Exercise objective:
Please give an exact transcription of the lines below, from the one that contains "temporaneamente immune per 10 minuti." to the very last, with no other lines.

═══ Entries supplied ═══

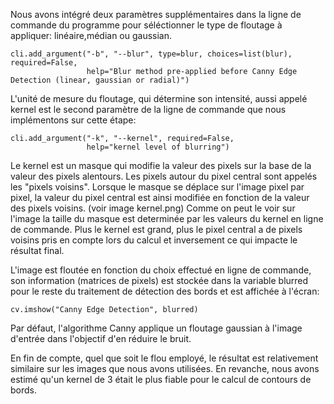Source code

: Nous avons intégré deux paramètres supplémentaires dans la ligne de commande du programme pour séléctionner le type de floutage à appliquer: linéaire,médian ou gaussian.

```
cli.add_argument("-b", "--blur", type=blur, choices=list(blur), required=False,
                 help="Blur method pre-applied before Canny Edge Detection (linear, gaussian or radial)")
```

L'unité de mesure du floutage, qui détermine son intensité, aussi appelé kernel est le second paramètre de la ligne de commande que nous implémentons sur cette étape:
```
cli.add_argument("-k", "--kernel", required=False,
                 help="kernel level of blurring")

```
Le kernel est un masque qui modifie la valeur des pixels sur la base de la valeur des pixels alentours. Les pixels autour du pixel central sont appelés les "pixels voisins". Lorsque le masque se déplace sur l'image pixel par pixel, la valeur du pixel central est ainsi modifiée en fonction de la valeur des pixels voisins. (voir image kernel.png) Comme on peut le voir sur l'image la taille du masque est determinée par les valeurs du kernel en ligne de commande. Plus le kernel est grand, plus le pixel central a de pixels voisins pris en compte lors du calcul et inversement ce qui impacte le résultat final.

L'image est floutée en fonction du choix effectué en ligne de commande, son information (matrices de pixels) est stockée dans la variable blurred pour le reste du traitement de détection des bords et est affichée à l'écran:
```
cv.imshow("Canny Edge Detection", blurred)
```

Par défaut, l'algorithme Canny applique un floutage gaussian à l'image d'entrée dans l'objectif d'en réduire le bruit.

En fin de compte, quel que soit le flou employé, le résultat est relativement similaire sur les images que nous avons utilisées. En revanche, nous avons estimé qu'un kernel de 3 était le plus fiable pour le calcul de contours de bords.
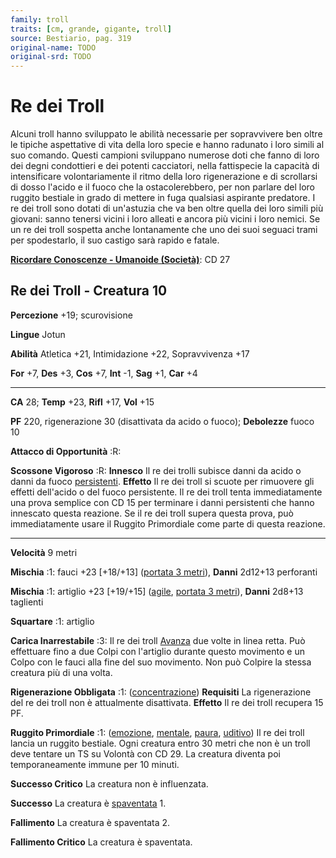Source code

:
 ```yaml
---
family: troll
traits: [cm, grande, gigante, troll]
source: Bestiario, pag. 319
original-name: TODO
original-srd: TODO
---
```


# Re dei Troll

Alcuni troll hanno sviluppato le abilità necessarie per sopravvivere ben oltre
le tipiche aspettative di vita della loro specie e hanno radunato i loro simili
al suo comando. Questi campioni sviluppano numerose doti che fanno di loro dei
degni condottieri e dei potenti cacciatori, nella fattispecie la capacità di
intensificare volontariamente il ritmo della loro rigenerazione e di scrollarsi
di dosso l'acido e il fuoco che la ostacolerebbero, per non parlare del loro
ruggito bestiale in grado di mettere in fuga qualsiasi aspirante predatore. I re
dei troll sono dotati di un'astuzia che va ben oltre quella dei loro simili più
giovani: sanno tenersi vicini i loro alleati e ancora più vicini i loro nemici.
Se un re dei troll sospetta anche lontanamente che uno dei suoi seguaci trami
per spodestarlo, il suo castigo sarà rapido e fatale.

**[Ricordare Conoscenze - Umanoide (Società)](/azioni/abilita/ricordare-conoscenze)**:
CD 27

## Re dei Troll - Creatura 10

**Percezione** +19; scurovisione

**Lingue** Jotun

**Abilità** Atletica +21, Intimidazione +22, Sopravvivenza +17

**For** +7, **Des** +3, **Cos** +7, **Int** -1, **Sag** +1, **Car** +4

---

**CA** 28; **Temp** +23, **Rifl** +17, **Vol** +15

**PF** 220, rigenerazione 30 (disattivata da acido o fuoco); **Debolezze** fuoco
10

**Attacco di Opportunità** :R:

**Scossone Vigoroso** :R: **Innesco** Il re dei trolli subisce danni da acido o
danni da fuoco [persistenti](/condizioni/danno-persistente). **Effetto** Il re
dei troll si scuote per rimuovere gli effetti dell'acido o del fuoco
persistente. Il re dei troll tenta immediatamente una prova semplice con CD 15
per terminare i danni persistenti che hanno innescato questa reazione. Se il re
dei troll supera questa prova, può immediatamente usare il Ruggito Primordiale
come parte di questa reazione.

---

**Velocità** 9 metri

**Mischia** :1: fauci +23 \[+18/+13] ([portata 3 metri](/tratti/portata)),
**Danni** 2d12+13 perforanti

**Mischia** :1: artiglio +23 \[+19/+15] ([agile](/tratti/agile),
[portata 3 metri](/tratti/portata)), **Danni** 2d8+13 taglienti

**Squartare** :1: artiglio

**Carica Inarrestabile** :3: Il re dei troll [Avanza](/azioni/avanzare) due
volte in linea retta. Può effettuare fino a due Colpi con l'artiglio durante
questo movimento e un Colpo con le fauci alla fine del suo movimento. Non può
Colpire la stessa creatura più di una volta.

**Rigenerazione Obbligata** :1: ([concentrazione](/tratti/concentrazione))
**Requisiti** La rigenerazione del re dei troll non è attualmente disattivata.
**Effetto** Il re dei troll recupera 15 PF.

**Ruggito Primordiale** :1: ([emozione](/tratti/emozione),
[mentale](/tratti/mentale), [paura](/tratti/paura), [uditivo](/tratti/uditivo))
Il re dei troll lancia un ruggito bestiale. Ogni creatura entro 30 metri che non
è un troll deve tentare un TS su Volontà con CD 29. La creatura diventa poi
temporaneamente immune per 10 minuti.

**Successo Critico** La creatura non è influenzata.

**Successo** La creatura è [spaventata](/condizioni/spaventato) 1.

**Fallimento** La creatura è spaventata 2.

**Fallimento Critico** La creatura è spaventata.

═══

Exercise output:
temporaneamente immune per 10 minuti.

**Successo Critico** La creatura non è influenzata.

**Successo** La creatura è [spaventata](/condizioni/spaventato) 1.

**Fallimento** La creatura è spaventata 2.

**Fallimento Critico** La creatura è spaventata.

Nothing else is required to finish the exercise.